Backstory: The cheer, gifts and familial gathering of the holidays reminds those already teetering on the edge of what they don't have compared to others, and in turn, convinces them that they have nothing to live for.
10. A Baby Was Smothered Under a Pile of Coats During a Christmas Party
Claim: A couple hosted a party during which, one by one, guests unknowingly tossed their coats onto a baby sleeping on a bed.
Backstory: One partygoer threw his or her coat on a bed not realizing that the host had left her sleeping baby on it.
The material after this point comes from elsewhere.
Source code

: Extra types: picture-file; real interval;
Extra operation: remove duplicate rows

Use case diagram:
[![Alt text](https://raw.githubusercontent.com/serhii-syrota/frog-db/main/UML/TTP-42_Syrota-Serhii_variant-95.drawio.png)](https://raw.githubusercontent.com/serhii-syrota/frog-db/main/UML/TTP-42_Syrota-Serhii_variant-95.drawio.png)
Others followed suit and by the time the baby was discovered, it had smothered and died.
11. Your Christmas Tree Could Give You Lyme Disease
Claim: If you use a real Christmas tree you run the risk of bringing Lyme disease-transmitting ticks into your home.
Backstory: A story started circulating around Facebook in December, 2016 and warned against ticks in your Christmas trees with the ability to spread Lyme disease, caused by the Borrelia genus of bacteria.
12. Group Boycotts Wal-Mart and Accuses it of Banning Christmas
Claim: A Christian group called for a boycott of Wal-Mart after the retailer instructed its employees to say "Happy holidays" in place of "Merry Christmas," and after a woman complained and got a dismissive email in response.
Backstory: The woman sent an email complaint and received a response from a representative explaining that Wal-Mart's customer are not only shopping for Christmas and picking apart the holiday's diverse origins. Catholic League president sent the lady's email higher up and got a similar response about Wal-Mart's commitment to inclusiveness, at which point he called for the boycott.
1. False. The broadcasts happened, but they turned out to be hoaxes calculated by the radio stations.
2. False. The National Report did publish the article, but it was just satire poking fun at the supposed "War on Christmas."
3. True. Blame it on a miscommunication between the store manager and his employees, and confusion surrounding whether the toys had actually been paid for before being tossed in the box.
4. Mixture. What's true is that May's wife did lay dying of cancer when he created Rudolph, and he did test the story out on his daughter. But, the red-nosed deer was actually dreamed up as part of a promotional campaign for the department store Montgomery Ward, for which May worked as a copywriter.
5. True. German soldiers placed little Christmas trees lit with candles on the banks of their trenches and started to sing songs. Soon, the French and British followed suit and signs started to pop up on all sides proposing a truce.
6. False. No documentation exists to support the claims, and there is no record of the tale before the '90s, which suggests that it's a modern creation.
7. False. Our idea of Santa Claus was created by Clement Clarke Moore's 1822 poem 'Twas the Night Before Christmas coupled with cartoonist Thomas Nast's 1881 drawing that's responsible for the modern image of Old St. Nick. Though, Coca-Cola did commission ads featuring Santa in the 1930s.
8. True. Couples put off ending things for a variety of reasons like not wanting to drop a bomb during what should be the happiest time of the year, for the kids, due to logistics and, yes, for the gifts.
9. False. Multiple studies, including those reported by the Mayo Clinic, report that suicide rates during the holidays are average or below average. Though, those around New Year's Day are slightly higher than average, the thought being that it's actually the end of the holiday season that does a number on already depressed people.
10. Legend. While this could certainly happen, it was more than likely circulated as a way to warn parent of the dangers of getting distracted.
11. Mostly False. Ticks could be living in your tree, but it's very unlikely, and even more unlikely, due to their feeding schedule, that they'd be of the blacklegged variety, the only tick able to transmit Lyme.
12. True. Catholic League called for the boycott in 2005. Wal-Mart continues to instruct employees to use "Happy holidays" and the group has since called off the boycott.